Marc Anthony West
Submitted to the Worldwide Campus in Partial Fulfillment of the Requirements of
Embry-Riddle Aeronautical University
The Sioux City, Iowa crash of United Airlines Flight 232 was a classic case of engine design failure. This accident was as significant for propulsion engineers as the Aloha accident was for structural engineers. This accident crossed a variety of disciplines and served to show how the interaction between system components affected the probability of an accident. The Sioux City accident had very clearly defined precursors and paradigms in its design and certification that failed to work as intended. In addition, this accident illustrates how a lack of an airplane system design perspective during the conception and design phase can have unintended, catastrophic consequences. This case study was selected because it supports the topics covered in Chapter 3 and 8 of the "Occupational Safety and Health" book.

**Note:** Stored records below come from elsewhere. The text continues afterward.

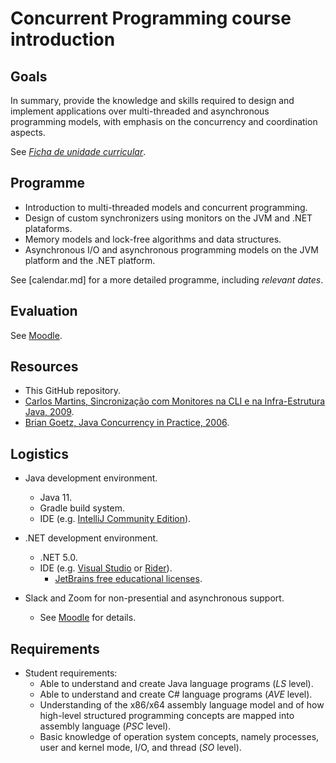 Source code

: # Concurrent Programming course introduction

## Goals

In summary, provide the knowledge and skills required to design and implement applications over multi-threaded and asynchronous programming models, with emphasis on the concurrency and coordination aspects.

See [_Ficha de unidade curricular_](https://www.isel.pt/disciplinas/programacao-concorrente-leic).

## Programme

- Introduction to multi-threaded models and concurrent programming.
- Design of custom synchronizers using monitors on the JVM and .NET plataforms.
- Memory models and lock-free algorithms and data structures.
- Asynchronous I/O and asynchronous programming models on the JVM platform and the .NET platform.

See [calendar.md] for a more detailed programme, including *relevant dates*.

## Evaluation

See [Moodle](https://2122moodle.isel.pt/course/view.php?id=4798).

## Resources

- This GitHub repository.
- [Carlos Martins, Sincronização com Monitores na CLI e na Infra-Estrutura Java, 2009](Synchronization_3rd.pdf).
- [Brian Goetz, Java Concurrency in Practice, 2006](https://jcip.net).

## Logistics

- Java development environment.
  - Java 11.
  - Gradle build system.
  - IDE (e.g. [IntelliJ Community Edition](https://www.jetbrains.com/idea/download/)).

- .NET development environment.
  - .NET 5.0.
  - IDE (e.g. [Visual Studio](https://visualstudio.microsoft.com) or [Rider](https://www.jetbrains.com/rider/)).
    - [JetBrains free educational licenses](https://www.jetbrains.com/community/education/#students).

- Slack and Zoom for non-presential and asynchronous support.
  - See [Moodle](https://2122moodle.isel.pt/course/view.php?id=4798) for details.

## Requirements

- Student requirements:
  - Able to understand and create Java language programs (_LS_ level).
  - Able to understand and create C# language programs (_AVE_ level).
  - Understanding of the x86/x64 assembly language model and of how high-level structured programming concepts are mapped into assembly language (_PSC_ level).
  - Basic knowledge of operation system concepts, namely processes, user and kernel mode, I/O, and thread (_SO_ level).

It was a routinely scheduled DC-10 passenger flight form Denver, Colorado to Philadelphia, Pennsylvania with a lay over in Chicago, Illinois; United Airlines Flight 232 departed Colorado’s Stapleton International Airport on July 19, 1989. With 285 passengers aboard and 11 crew members the flight progressed without any complications. After about an hour into the flight one of the crew members heard a loud noise followed by an irregular movement in the aircraft. The crew then noticed that they had lost all indications on the number two engine. A comprehensive search was devised to locate the source of the problem. When they had determined that it was in fact the number two engine they proceeded to comply with the appropriate engine shutdown procedures. When they finally completed the shutdown the flight engineer noticed that they lost all of the fluid to the number 3 hydraulic system, an indication that there had to be a severed line of some sort (Air Disaster, n.d.). This problem became a serious concern because the aircraft’s flight controls depend upon a total of 142.6 us gallons of hydraulic fluid and constant pressure of 3000 PSI in all three systems (NTSB, 1992). Shortly after loss of hydraulic fluid the aircraft began an un-commanded right turn which the first officer attempted to correct but his movements where unsuccessful. In an attempt to regain some hydraulic pressure the crew deployed an emergency device know as an Air Driven Generator (ADG). When the ADG was deployed it employed an emergency power source to the right emergency AC bus Tie Relay. This provided the necessary electrical power to operate their electrical auxiliary hydraulic pump (NTSB, 1992).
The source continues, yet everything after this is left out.